ATPESC Minutes, 29 July Day 4 Late Morning - ahmadia/atpesc-2013 GitHub Wiki

Performance in the HACC cosmology framework, Hal Finkel

  • Recipe for designing application that helps you apply to your own codes
  • Address issues that arose, team effort

Recipe 1 - Separation of Scales

  • Huge n-body problem, trillions of particles

  • Even with modern supercomputers, would be impossible

  • Use a FFT-based particle-mesh technique, but still too hard due to massive dynamic range

  • Solution: Separation of scales. Use FFT-based particle-mesh technique for as much as possible, use some less memory-hungry technique for the finer scales. Plus, longer spatial scales have longer characteristic time scales, so we can "subcycle" the smaller scale computations relative to the long-range force computations. The short scale computations are now rank-local.

We can write ( f(r_1-r_2) ) as ( f_{long}(r_1-r_2) + f_{short}(r_1-r_2) )

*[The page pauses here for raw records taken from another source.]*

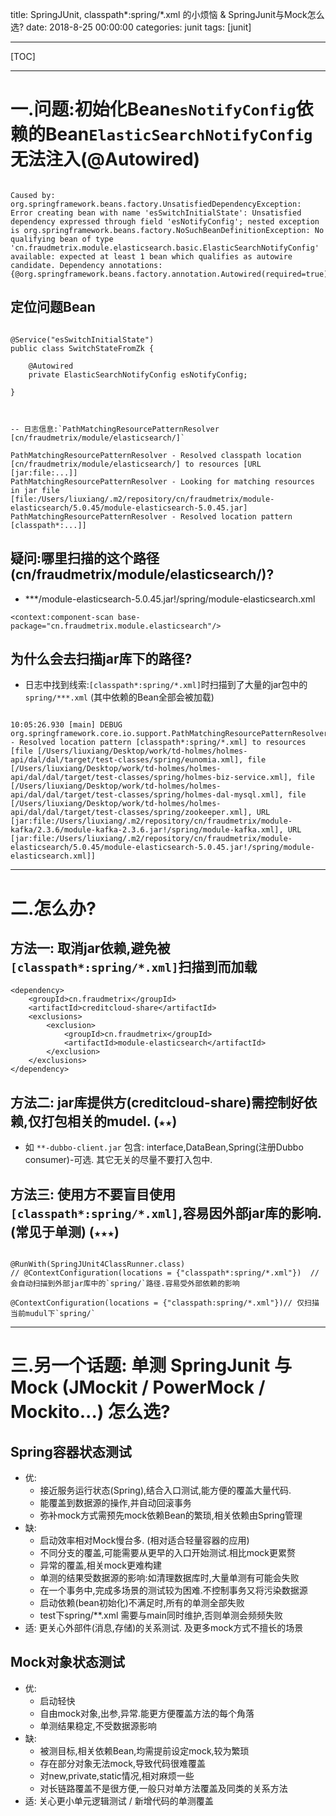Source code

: title: SpringJUnit, classpath*:spring/*.xml 的小烦恼 & SpringJunit与Mock怎么选?
date: 2018-8-25 00:00:00
categories: junit
tags: [junit]



---

[TOC]


---

# 一.问题:初始化Bean`esNotifyConfig`依赖的Bean`ElasticSearchNotifyConfig`无法注入(@Autowired)

```

Caused by: org.springframework.beans.factory.UnsatisfiedDependencyException: Error creating bean with name 'esSwitchInitialState': Unsatisfied dependency expressed through field 'esNotifyConfig'; nested exception is org.springframework.beans.factory.NoSuchBeanDefinitionException: No qualifying bean of type 'cn.fraudmetrix.module.elasticsearch.basic.ElasticSearchNotifyConfig' available: expected at least 1 bean which qualifies as autowire candidate. Dependency annotations: {@org.springframework.beans.factory.annotation.Autowired(required=true)}

```

## 定位问题Bean

```

@Service("esSwitchInitialState")
public class SwitchStateFromZk {

    @Autowired
    private ElasticSearchNotifyConfig esNotifyConfig;

}



-- 日志信息:`PathMatchingResourcePatternResolver [cn/fraudmetrix/module/elasticsearch/]`

PathMatchingResourcePatternResolver - Resolved classpath location [cn/fraudmetrix/module/elasticsearch/] to resources [URL [jar:file:...]]
PathMatchingResourcePatternResolver - Looking for matching resources in jar file [file:/Users/liuxiang/.m2/repository/cn/fraudmetrix/module-elasticsearch/5.0.45/module-elasticsearch-5.0.45.jar]
PathMatchingResourcePatternResolver - Resolved location pattern [classpath*:...]]

```

## 疑问:哪里扫描的这个路径(cn/fraudmetrix/module/elasticsearch/)?

- ***/module-elasticsearch-5.0.45.jar!/spring/module-elasticsearch.xml
```
<context:component-scan base-package="cn.fraudmetrix.module.elasticsearch"/>
```

## 为什么会去扫描jar库下的路径?

- 日志中找到线索:`[classpath*:spring/*.xml]`时扫描到了大量的jar包中的`spring/***.xml` (其中依赖的Bean全部会被加载)

```

10:05:26.930 [main] DEBUG org.springframework.core.io.support.PathMatchingResourcePatternResolver - Resolved location pattern [classpath*:spring/*.xml] to resources [file [/Users/liuxiang/Desktop/work/td-holmes/holmes-api/dal/dal/target/test-classes/spring/eunomia.xml], file [/Users/liuxiang/Desktop/work/td-holmes/holmes-api/dal/dal/target/test-classes/spring/holmes-biz-service.xml], file [/Users/liuxiang/Desktop/work/td-holmes/holmes-api/dal/dal/target/test-classes/spring/holmes-dal-mysql.xml], file [/Users/liuxiang/Desktop/work/td-holmes/holmes-api/dal/dal/target/test-classes/spring/zookeeper.xml], URL [jar:file:/Users/liuxiang/.m2/repository/cn/fraudmetrix/module-kafka/2.3.6/module-kafka-2.3.6.jar!/spring/module-kafka.xml], URL [jar:file:/Users/liuxiang/.m2/repository/cn/fraudmetrix/module-elasticsearch/5.0.45/module-elasticsearch-5.0.45.jar!/spring/module-elasticsearch.xml]]

```



---

# 二.怎么办?

## 方法一: 取消jar依赖,避免被`[classpath*:spring/*.xml]`扫描到而加载

```
<dependency>
    <groupId>cn.fraudmetrix</groupId>
    <artifactId>creditcloud-share</artifactId>
    <exclusions>
        <exclusion>
            <groupId>cn.fraudmetrix</groupId>
            <artifactId>module-elasticsearch</artifactId>
        </exclusion>
    </exclusions>
</dependency>

```



## 方法二: jar库提供方(creditcloud-share)需控制好依赖,仅打包相关的mudel.  (`★★`)
- 如 `**-dubbo-client.jar` 包含: interface,DataBean,Spring(注册Dubbo consumer)-可选. 其它无关的尽量不要打入包中.

## 方法三: 使用方不要盲目使用`[classpath*:spring/*.xml]`,容易因外部jar库的影响.  (常见于单测) (`★★★`)
```

@RunWith(SpringJUnit4ClassRunner.class)
// @ContextConfiguration(locations = {"classpath*:spring/*.xml"})  // 会自动扫描到外部jar库中的`spring/`路径.容易受外部依赖的影响

@ContextConfiguration(locations = {"classpath:spring/*.xml"})// 仅扫描当前mudul下`spring/`

```


---

# 三.另一个话题: 单测 SpringJunit 与 Mock (JMockit / PowerMock / Mockito...) 怎么选?
## Spring容器状态测试
- 优:
    - 接近服务运行状态(Spring),结合入口测试,能方便的覆盖大量代码.
    - 能覆盖到数据源的操作,并自动回滚事务
    - 弥补mock方式需预先mock依赖Bean的繁琐,相关依赖由Spring管理
- 缺: 
    - 启动效率相对Mock慢台多. (相对适合轻量容器的应用)
    - 不同分支的覆盖,可能需要从更早的入口开始测试.相比mock更累赘
    - 异常的覆盖,相关mock更难构建
    - 单测的结果受数据源的影响:如清理数据库时,大量单测有可能会失败
    - 在一个事务中,完成多场景的测试较为困难.不控制事务又将污染数据源
    - 启动依赖(bean初始化)不满足时,所有的单测全部失败
    - test下spring/**.xml 需要与main同时维护,否则单测会频频失败
- 适: 更关心外部件(消息,存储)的关系测试. 及更多mock方式不擅长的场景

## Mock对象状态测试

- 优:
    - 启动轻快
    - 自由mock对象,出参,异常.能更方便覆盖方法的每个角落
    - 单测结果稳定,不受数据源影响
- 缺:
    - 被测目标,相关依赖Bean,均需提前设定mock,较为繁琐
    - 存在部分对象无法mock,导致代码很难覆盖
    - 对new,private,static情况,相对麻烦一些
    - 对长链路覆盖不是很方便,一般只对单方法覆盖及同类的关系方法
- 适: 关心更小单元逻辑测试 / 新增代码的单测覆盖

General Introduction to Fast Multipole Goes Here

  • long-range forces are sampled empirically, then fit to a polynomial
  • short-range forces are computed directly, and are computationally very expensive

Particle-Particle Particle-Mesh algorithm on accelerated systems (RCB tree) Tree Particle-Particle Particle-Mesh method on CPU-only systmes.

Force Splitting

  • The gravitational force calculation is split into long-rate part and a short-range part
  • A grid is responsible for largest 4 orders of magnitude of dynamic range
  • particle methods handle the critical 2 orders of magnitude at the shortest scales

Long-Range Algorithm:

  • The long/medium range algorithm is based on a fast, spectrally filtered PM method
  • The density field is generated from the particles using a Cloud-in-Cell scheme
  • The "Poisson-solve" is the composition of all the kernels above in one single Fourier transform
  • Each component of the potential field gradient then requires an independent FFT
  • Distributed FFTs use a pencil decomposition
  • To obtain the short-range force, the filtered grid force is subtracted from the Newtonian force

Mixed precision:

  • single precision is adequate for the short/close-range particle force evaluations and particle-time stepping
  • double precision is used for the spectral component

Mixed precision doesn't help you much on BG/Q because FPUs are double-precision, but still helps with bandwidth.

  • Peak performance on Titan is 3x higher for single-precision over double-precision.

Overloading

  • The spatial domain decomposition is in regular 3-D blocks, but unlike the guard zones of a typical PM method, full particle replication - termed 'particle overloading' - is employed across domain boundaries.

  • Structures don't move quickly on simulated time scales, allows you to avoid refreshing boundary conditions every time step. Physics-driven.

Time-Stepping

2nd-order symplectic time stepping (SKS)

RCB Tree

The short-range force is computed using recursive coordinate bisection (RCB) tree in conjunction with a highly-tuned short-range polynomial force kernel.

Tree is rebuilt on every time step, roughly ~2% of overall time is spent on force calculations.

You get a certain amount of flop/s for free, you should always use those.